* [What you need to do]:
Pull every line holding the string "scala" from the records below.

* [Material for this task]:
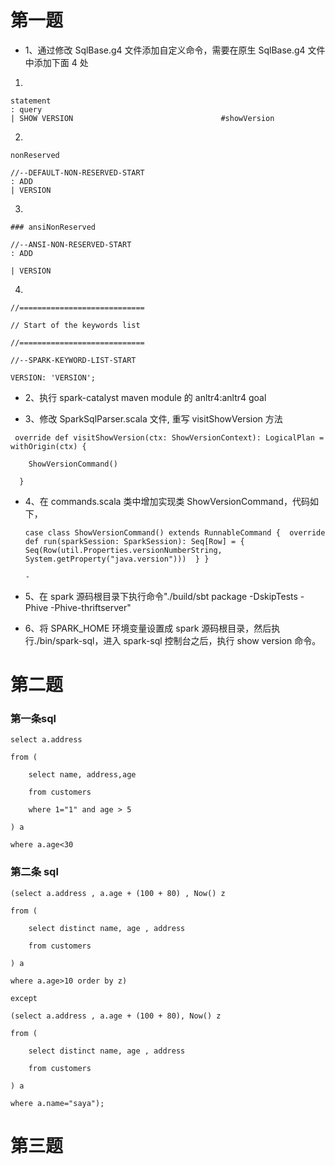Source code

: # 第一题

- 1、通过修改 SqlBase.g4 文件添加自定义命令，需要在原生 SqlBase.g4 文件中添加下面 4 处

1)

    statement
    : query    
    | SHOW VERSION                                 #showVersion

2)

    nonReserved
    
    //--DEFAULT-NON-RESERVED-START
    : ADD
    | VERSION

3)

    ### ansiNonReserved
    
    //--ANSI-NON-RESERVED-START
    : ADD
    
    | VERSION



4)

```
//============================

// Start of the keywords list

//============================

//--SPARK-KEYWORD-LIST-START

VERSION: 'VERSION';
```

- 2、执行 spark-catalyst maven module 的 anltr4:anltr4 goal

- 3、修改 SparkSqlParser.scala 文件, 重写 visitShowVersion 方法

 ```
  override def visitShowVersion(ctx: ShowVersionContext): LogicalPlan = withOrigin(ctx) {
 
 ​    ShowVersionCommand()
 
   }
 ```

- 4、在 commands.scala 类中增加实现类 ShowVersionCommand，代码如下，

  ```
  case class ShowVersionCommand() extends RunnableCommand {  override def run(sparkSession: SparkSession): Seq[Row] = {    Seq(Row(util.Properties.versionNumberString, System.getProperty("java.version")))  } }
  
  - 
  ```

- 5、在 spark 源码根目录下执行命令"./build/sbt package -DskipTests -Phive -Phive-thriftserver"
- 6、将 SPARK_HOME 环境变量设置成 spark 源码根目录，然后执行./bin/spark-sql，进入 spark-sql 控制台之后，执行 show version 命令。

# 第二题

### 第一条sql

```
select a.address 

from (

	select name, address,age 

	from customers 

	where 1="1" and age > 5

) a 

where a.age<30
```

### 第二条 sql 

```
(select a.address , a.age + (100 + 80) , Now() z 

from (

	select distinct name, age , address  

	from customers

) a 

where a.age>10 order by z)  

except 

(select a.address , a.age + (100 + 80), Now() z 

from (

	select distinct name, age , address  

	from customers

) a 

where a.name="saya");
```

# 第三题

* [Solution for this exercise]:
- 3、修改 SparkSqlParser.scala 文件, 重写 visitShowVersion 方法
- 4、在 commands.scala 类中增加实现类 ShowVersionCommand，代码如下，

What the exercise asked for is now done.